Wigan dad hopes his new project will help to get people on their bikes
A Wigan dad who shut his business due to Brexit hopes to make a real difference with his new venture.
Mark Harrison, from Ashton, used to import tricycles used by ice cream sellers and other traders, but was badly affected by Britain leaving the EU.
He needed to do something different and has now turned his attention to bicycles with the launch of Wigan Cycle Project, based in Hindley.
He finds bikes at the borough’s household waste recycling centre or receives them as donations, before fixing them up and selling them for a small fee.

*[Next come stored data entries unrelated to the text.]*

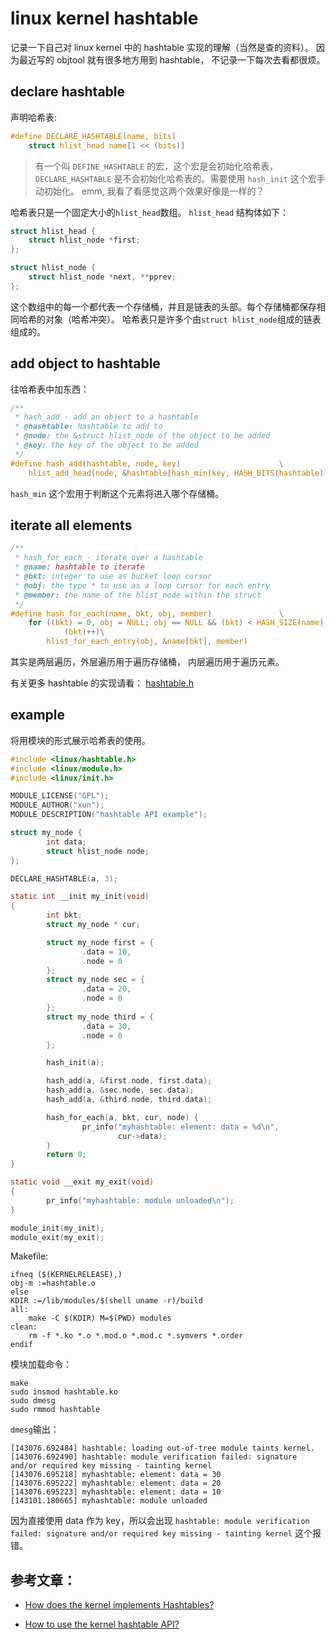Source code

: # linux kernel hashtable

记录一下自己对 linux kernel 中的 hashtable 实现的理解（当然是查的资料）。
因为最近写的 objtool 就有很多地方用到 hashtable，
不记录一下每次去看都很烦。

## declare hashtable

声明哈希表:

```c
#define DECLARE_HASHTABLE(name, bits)                                   	\
	struct hlist_head name[1 << (bits)]
```

> 有一个叫 `DEFINE_HASHTABLE` 的宏，这个宏是会初始化哈希表，
> `DECLARE_HASHTABLE` 是不会初始化哈希表的。需要使用 `hash_init` 这个宏手动初始化。
> emm, 我看了看感觉这两个效果好像是一样的？

哈希表只是一个固定大小的`hlist_head`数组。
`hlist_head` 结构体如下：

```c
struct hlist_head {
	struct hlist_node *first;
};

struct hlist_node {
	struct hlist_node *next, **pprev;
};
```

这个数组中的每一个都代表一个存储桶，并且是链表的头部。每个存储桶都保存相同哈希的对象（哈希冲突）。
哈希表只是许多个由`struct hlist_node`组成的链表组成的。

## add object to hashtable

往哈希表中加东西：

```c
/**
 * hash_add - add an object to a hashtable
 * @hashtable: hashtable to add to
 * @node: the &struct hlist_node of the object to be added
 * @key: the key of the object to be added
 */
#define hash_add(hashtable, node, key)						\
	hlist_add_head(node, &hashtable[hash_min(key, HASH_BITS(hashtable))])
```

`hash_min` 这个宏用于判断这个元素将进入哪个存储桶。

## iterate all elements

```c
/**
 * hash_for_each - iterate over a hashtable
 * @name: hashtable to iterate
 * @bkt: integer to use as bucket loop cursor
 * @obj: the type * to use as a loop cursor for each entry
 * @member: the name of the hlist_node within the struct
 */
#define hash_for_each(name, bkt, obj, member)				\
	for ((bkt) = 0, obj = NULL; obj == NULL && (bkt) < HASH_SIZE(name);\
			(bkt)++)\
		hlist_for_each_entry(obj, &name[bkt], member)
```

其实是两层遍历，外层遍历用于遍历存储桶，
内层遍历用于遍历元素。

有关更多 hashtable 的实现请看：
[hashtable.h](https://elixir.bootlin.com/linux/v6.4.10/source/include/linux/hashtable.h)

## example

将用模块的形式展示哈希表的使用。

```c
#include <linux/hashtable.h>
#include <linux/module.h>
#include <linux/init.h>

MODULE_LICENSE("GPL");
MODULE_AUTHOR("xun");
MODULE_DESCRIPTION("hashtable API example");

struct my_node {
        int data;
        struct hlist_node node;
};

DECLARE_HASHTABLE(a, 3);

static int __init my_init(void)
{
        int bkt;
        struct my_node * cur;

        struct my_node first = {
                .data = 10,
                .node = 0
        };
        struct my_node sec = {
                .data = 20,
                .node = 0
        };
        struct my_node third = {
                .data = 30,
                .node = 0
        };

        hash_init(a);

        hash_add(a, &first.node, first.data);
        hash_add(a, &sec.node, sec.data);
        hash_add(a, &third.node, third.data);

        hash_for_each(a, bkt, cur, node) {
                pr_info("myhashtable: element: data = %d\n",
                        cur->data);
        }
        return 0;
}

static void __exit my_exit(void)
{
        pr_info("myhashtable: module unloaded\n");
}

module_init(my_init);
module_exit(my_exit);
```

Makefile:

```
ifneq ($(KERNELRELEASE),)
obj-m :=hashtable.o
else
KDIR :=/lib/modules/$(shell uname -r)/build
all:
	make -C $(KDIR) M=$(PWD) modules
clean:
	rm -f *.ko *.o *.mod.o *.mod.c *.symvers *.order
endif
```

模块加载命令：

```
make
sudo insmod hashtable.ko
sudo dmesg
sudo rmmod hashtable
```

`dmesg`输出：

```
[143076.692484] hashtable: loading out-of-tree module taints kernel.
[143076.692490] hashtable: module verification failed: signature and/or required key missing - tainting kernel
[143076.695218] myhashtable: element: data = 30
[143076.695222] myhashtable: element: data = 20
[143076.695223] myhashtable: element: data = 10
[143101.180665] myhashtable: module unloaded
```

因为直接使用 data 作为 key，所以会出现
`hashtable: module verification failed: signature and/or required key missing - tainting kernel`
这个报错。

## 参考文章：

- [How does the kernel implements Hashtables?](https://kernelnewbies.org/FAQ/Hashtables)

- [How to use the kernel hashtable API?](https://stackoverflow.com/questions/60870788/how-to-use-the-kernel-hashtable-api)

Dad-of-two Mark only launched the new project a few weeks ago, but is already hopeful it will make a difference.
He said: “My daughter is only 10 but was doing environmental stuff at school. She learned about getting things from all over the world, so I stopped doing it and I am now concentrating on recycling. In this country, even new bikes might come from China and have a big carbon footprint.
"We are getting people fit and healthy as well and encouraging them to stop using their cars for journeys.
"I started cycling quite a few years ago and I cycle into work and feel so much better. It’s not just the physical side, it’s a mental thing as well, because you’re not sitting in traffic.”
Mark, 50, has already come across a lot of bikes and often finds items thrown away despite simply needing a clean-up and small repairs.
He said: “Some of the bikes that go to the tip are ridiculous. People will throw anything away. Some just needed cleaning up and a new chain on and they were good to go.”
One reason could be that a child has outgrown their bicycle, so he hopes the new service will be popular with parents.
Each bicycle has a suggested donation price, with some starting from just £5, making them affordable to many.
He also sells parts, such as tyres, for just 50p each.
Wigan Cycle Project has already sold around 15 bikes, raising more than £200. All the money raised goes back into the project to buy more parts.
It is being run as a community project and Mark is receiving support to set up a community interest company (CIC) and work with other groups and services.
Wigan Council and its waste and recycling partner FCC Environment, which operates the three recycling centres in the borough, have teamed up with him to recycle the bikes taken into the centres and get them back into the community.
He has also linked up with Gearing Up CIC and Wigan Council’s Be Well team and was visited by councillors Chris Ready, James Palmer and Paul Blay, who wanted to find out more about the project.
Mark also hopes the firm will provide an income, so he is offering servicing, is making bicycles with sidecars to sell and hopes to work with businesses.